We’re one year removed from the 2019 NHL Draft, in which the Kings made nine selections, including four picks in the first two rounds. Instantly, not only were the members of the Kings Hockey Ops excited about their nine new prospects, but the media had consistently touted the Kings as one of the “winners” of the draft.
Spanning across five birth countries (including the rare Australia sighting), the Kings picks added depth in every position by choosing four forwards, four defensemen and one goaltender. With overall media pundit grades for the Kings 2019 draft class ranging anywhere from A- to A+, the newest additions to the organization’s already promising youth shot them to the No. 1 ranked prospect pool in the NHL, according to Scott Wheeler of The Athletic.
It’s widely known that the Kings are trying to get younger, as they’ve had the NHL’s oldest opening-day roster the past two seasons (2018-19: 28.7-years-old, 2019-20: 30.5-years-old). And while it was an abrupt end to a season that had its share of ups and downs, the Kings started to see some of the young prospects creeping into their lineup.
Overall, the Kings had four recent draft picks make their NHL debuts in Mikey Anderson, Tobias Bjornfot, Kale Clague and Gabe Vilardi while other prospects such as Jaret Anderson-Dolan, Carl Grundstrom and Cal Petersen also saw time up with the Kings. That is in addition to players such as Blake Lizotte, Matt Roy and Sean Walker skating in their full rookie seasons.
The Kings youth-movement is certainly underway, and while the prospect NHL sample size may be small, Kings fans should be chomping at the bit to see the likes of other prospects in the system.
Chief among them are members of the Kings 2019 Draft class, led by first-round picks in Alex Turcotte (5th overall) and Tobias Bjornfot (22nd overall) as well as second-round picks in Arthur Kaliyev (33rd overall) and Samuel Fagemo (50th overall). With the signings of Turcotte and Kaliyev during the NHL’s pause due to the COVID-19 pandemic, the Kings top four picks of 2019’s draft are all under contract after Bjornfot and Fagemo signed their entry-level contracts last summer.
So, what has the 2019 draft class been up to? And what does the future hold for them? Per my conversations with Turcotte, Bjornfot, Kaliyev and Fagemo, let’s find out:
2019-20 Season: Wisconsin Badgers, NCAA
29 GP: 9 G, 17 A = 26 PTS
World Juniors (USA)
5 GP: 0 G, 2 A = 2 PTS
When the Kings drafted Turcotte with the fifth overall pick, it was the highest selection the organization had made since Drew Doughty was selected second overall in 2008 and the first time in 11 years that the team had drafted in the top 10. Following only his roommate from last year, the first overall selection Jack Hughes, Turcotte was the second of eight members from the USA U-18 NTDP drafted in the first round.
This past season, Turcotte played his freshman year at the University of Wisconsin under former LA Kings forward Tony Granato.

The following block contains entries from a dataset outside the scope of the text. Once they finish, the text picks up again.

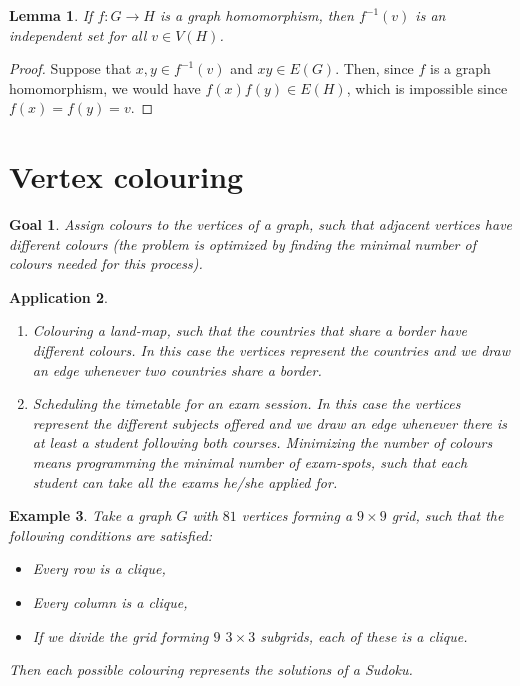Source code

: \documentclass[a4paper]{article}
\theoremstyle{plain}
\newtheorem{lemma}{Lemma}
\theoremstyle{myremark}
\newtheorem{example}[lemma]{Example}
\newtheorem{application}[lemma]{Application}
\newtheorem*{goal}{Goal}
\begin{document}
\begin{lemma} If $f:G\longrightarrow H$ is a graph homomorphism, then $f^{-1}(v)$ is an independent set for all $v\in V(H)$.
\end{lemma}

\begin{proof}
Suppose that $x,y\in f^{-1}(v)$ and $xy\in E(G)$. Then, since $f$ is a graph homomorphism, we would have $f(x)f(y)\in E(H)$, which is impossible since $f(x)=f(y)=v$.
\end{proof}

\section*{Vertex colouring}
\begin{goal} Assign colours to the vertices of a graph, such that adjacent vertices have different colours (the problem is optimized by finding the minimal number of colours needed for this process).
\end{goal}

\begin{application}
\begin{enumerate}
\item Colouring a land-map, such that the countries that share a border have different colours. In this case the vertices represent the countries and we draw an edge whenever two countries share a border.
\item Scheduling the timetable for an exam session. In this case the vertices represent the different subjects offered and we draw an edge whenever there is at least a student following both courses. Minimizing the number of colours means programming the minimal number of exam-spots, such that each student can take all the exams he/she applied for.
\end{enumerate}
\end{application}

\begin{example} Take a graph $G$ with $81$ vertices forming a $9\times9$ grid, such that the following conditions are satisfied:
\begin{itemize}
\item Every row is a clique,
\item Every column is a clique,
\item If we divide the grid forming $9$ $3\times 3$ subgrids, each of these is a clique.
\end{itemize}
Then each possible colouring represents the solutions of a Sudoku.
\end{example}
\end{document}
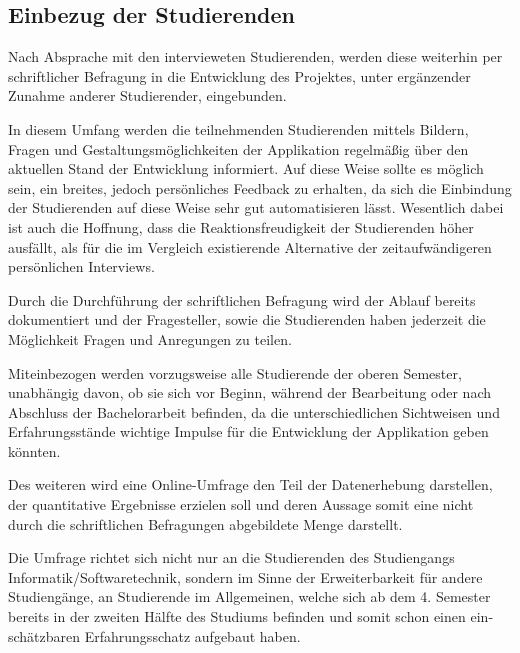 \documentclass{scrreprt}
\begin{document}
\subsection{Einbezug der Studierenden}
\par Nach Absprache mit den intervieweten Studierenden, werden diese weiterhin per schriftlicher Befragung in die Entwicklung des Projektes, unter ergänzender Zunahme anderer Studierender, eingebunden.
\par In diesem Umfang werden die teilnehmenden Studierenden mittels Bildern, Fragen und Gestaltungsmöglichkeiten der Applikation regelmäßig über den aktuellen Stand der Entwicklung informiert. Auf diese Weise sollte es möglich sein, ein breites, jedoch persönliches Feedback zu erhalten, da sich die Einbindung der Studierenden auf diese Weise sehr gut automatisieren lässt. Wesentlich dabei ist auch die Hoffnung, dass die Reaktionsfreudigkeit der Studierenden höher ausfällt, als für die im Vergleich existierende Alternative der zeitaufwändigeren persönlichen Interviews.
\par Durch die Durchführung der schriftlichen Befragung wird der Ablauf bereits dokumentiert und der Fragesteller, sowie die Studierenden haben jederzeit die Möglichkeit Fragen und Anregungen zu teilen.
\par Miteinbezogen werden vorzugsweise alle Studierende der oberen Semester, unabhängig davon, ob sie sich vor Beginn, während der Bearbeitung oder nach Abschluss der Bachelorarbeit befinden, da die unterschiedlichen Sichtweisen und Erfahrungsstände wichtige Impulse für die Entwicklung der Applikation geben könnten.
\par\medskip Des weiteren wird eine Online-Umfrage den Teil der Datenerhebung darstellen, der quantitative Ergebnisse erzielen soll und deren Aussage somit eine nicht durch die schriftlichen Befragungen abgebildete Menge darstellt.
\par Die Umfrage richtet sich nicht nur an die Studierenden des Studiengangs Informatik/Softwaretechnik, sondern im Sinne der Erweiterbarkeit für andere Studiengänge, an Studierende im Allgemeinen, welche sich ab dem 4. Semester bereits in der zweiten Hälfte des Studiums befinden und somit schon einen ein­schätz­baren Erfahrungsschatz aufgebaut haben.
\end{document}
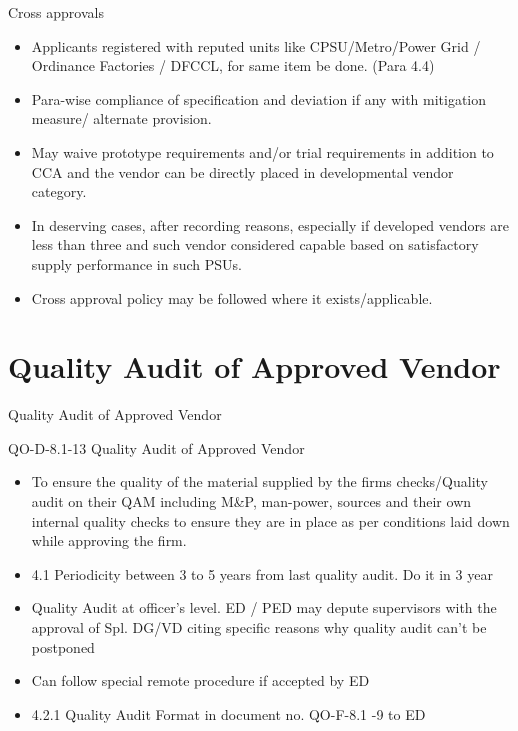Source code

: \documentclass[
  10pt,
  ignorenonframetext,
  aspectratio=43,
]{beamer}
\begin{document}
\begin{frame}{Cross approvals}
\protect\hypertarget{cross-approvals}{}
\begin{itemize}
\item
  Applicants registered with reputed units like CPSU/Metro/Power Grid /
  Ordinance Factories / DFCCL, for same item be done. (Para 4.4)
\item
  Para-wise compliance of specification and deviation if any with
  mitigation measure/ alternate provision.
\item
  May waive prototype requirements and/or trial requirements in addition
  to CCA and the vendor can be directly placed in developmental vendor
  category.
\item
  In deserving cases, after recording reasons, especially if developed
  vendors are less than three and such vendor considered capable based
  on satisfactory supply performance in such PSUs.
\item
  Cross approval policy may be followed where it exists/applicable.
\end{itemize}
\end{frame}

\hypertarget{quality-audit-of-approved-vendor}{%
\section{Quality Audit of Approved
Vendor}\label{quality-audit-of-approved-vendor}}

\begin{frame}{Quality Audit of Approved Vendor}
\begin{block}{QO-D-8.1-13 Quality Audit of Approved Vendor}
\protect\hypertarget{qo-d-8.1-13-quality-audit-of-approved-vendor}{}
\begin{itemize}
\item
  To ensure the quality of the material supplied by the firms
  checks/Quality audit on their QAM including M\&P, man-power, sources
  and their own internal quality checks to ensure they are in place as
  per conditions laid down while approving the firm.
\item
  4.1 Periodicity between 3 to 5 years from last quality audit. Do it in
  3 year
\item
  Quality Audit at officer's level. ED / PED may depute supervisors with
  the approval of Spl. DG/VD citing specific reasons why quality audit
  can't be postponed
\item
  Can follow special remote procedure if accepted by ED
\item
  4.2.1 Quality Audit Format in document no. QO-F-8.1 -9 to ED
\end{itemize}
\end{block}
\end{frame}
\end{document}
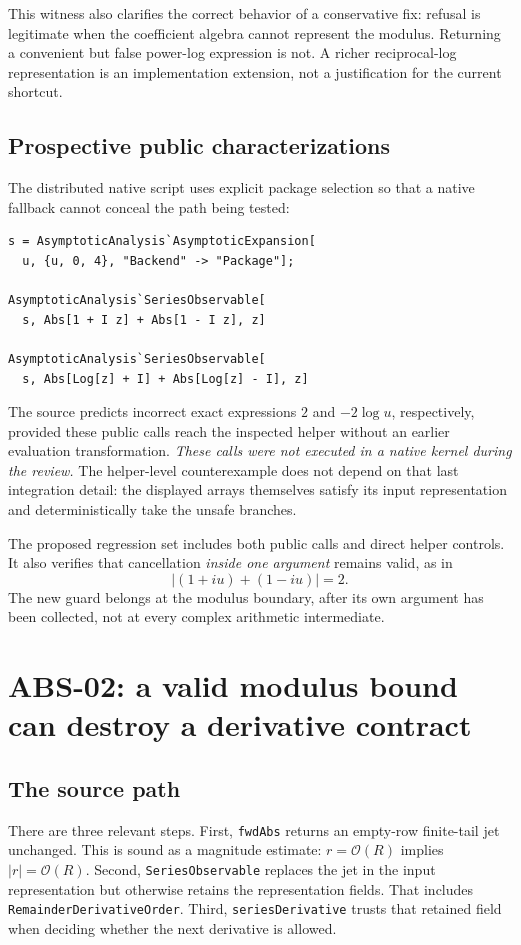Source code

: \documentclass[11pt,a4paper]{article}
\newcommand{\code}[1]{\nolinkurl{#1}}
\newcommand{\OO}{\mathcal O}
\begin{document}
This witness also clarifies the correct behavior of a conservative fix: refusal is legitimate when the coefficient algebra cannot represent the modulus. Returning a convenient but false power-log expression is not. A richer reciprocal-log representation is an implementation extension, not a justification for the current shortcut.

\subsection{Prospective public characterizations}

The distributed native script uses explicit package selection so that a native fallback cannot conceal the path being tested:
\begin{lstlisting}
s = AsymptoticAnalysis`AsymptoticExpansion[
  u, {u, 0, 4}, "Backend" -> "Package"];

AsymptoticAnalysis`SeriesObservable[
  s, Abs[1 + I z] + Abs[1 - I z], z]

AsymptoticAnalysis`SeriesObservable[
  s, Abs[Log[z] + I] + Abs[Log[z] - I], z]
\end{lstlisting}
The source predicts incorrect exact expressions $2$ and $-2\log u$, respectively, provided these public calls reach the inspected helper without an earlier evaluation transformation. \emph{These calls were not executed in a native kernel during the review.} The helper-level counterexample does not depend on that last integration detail: the displayed arrays themselves satisfy its input representation and deterministically take the unsafe branches.

The proposed regression set includes both public calls and direct helper controls. It also verifies that cancellation \emph{inside one argument} remains valid, as in
\[
 \left|(1+i u)+(1-i u)\right|=2.
\]
The new guard belongs at the modulus boundary, after its own argument has been collected, not at every complex arithmetic intermediate.

\section{ABS-02: a valid modulus bound can destroy a derivative contract}
\subsection{The source path}

There are three relevant steps. First, \code{fwdAbs} returns an empty-row finite-tail jet unchanged. This is sound as a magnitude estimate: $r=\OO(R)$ implies $|r|=\OO(R)$. Second, \code{SeriesObservable} replaces the jet in the input representation but otherwise retains the representation fields. That includes \code{RemainderDerivativeOrder}. Third, \code{seriesDerivative} trusts that retained field when deciding whether the next derivative is allowed.\cite{core,operations}
\end{document}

Despite being the second-youngest team in the country, many pegged Wisconsin as a potential darkhorse due to its roster oozing with talent thanks to its multiple first-round draft picks. Unfortunately, the team’s up-and-down performance resulted in a 14-20-2 record and a last-place finish in the Big Ten conference. Like the team, Turcotte felt his own production fell short of expectations.
“It wasn’t the year I was expecting to have,” Turcotte said. “There were a lot more ups and downs than I would’ve liked and times where I wasn’t producing the way I wanted to. Overall, it was just an average year. I did have some good things from it, but it’s something I really want to bounce back from.”
As an 18-year-old, Turcotte and the Kings knew the difficulties of the competition that the Big Ten conference presented and how, in spite of that, it could help him prepare for the NHL.
“Going into Wisconsin, the whole purpose was to play against older guys and stronger competition,” he noted. “Everyone in the Big Ten is a man, guys that are between 22-24 years old. It was beneficial physically and mentally to battle against older, bigger opponents. I was able to get used to the grind against bigger and stronger players… In the NHL, everyone is going to be older and stronger, they’re all men. I think going college and playing older guys was what I needed to do help me get to the next level.”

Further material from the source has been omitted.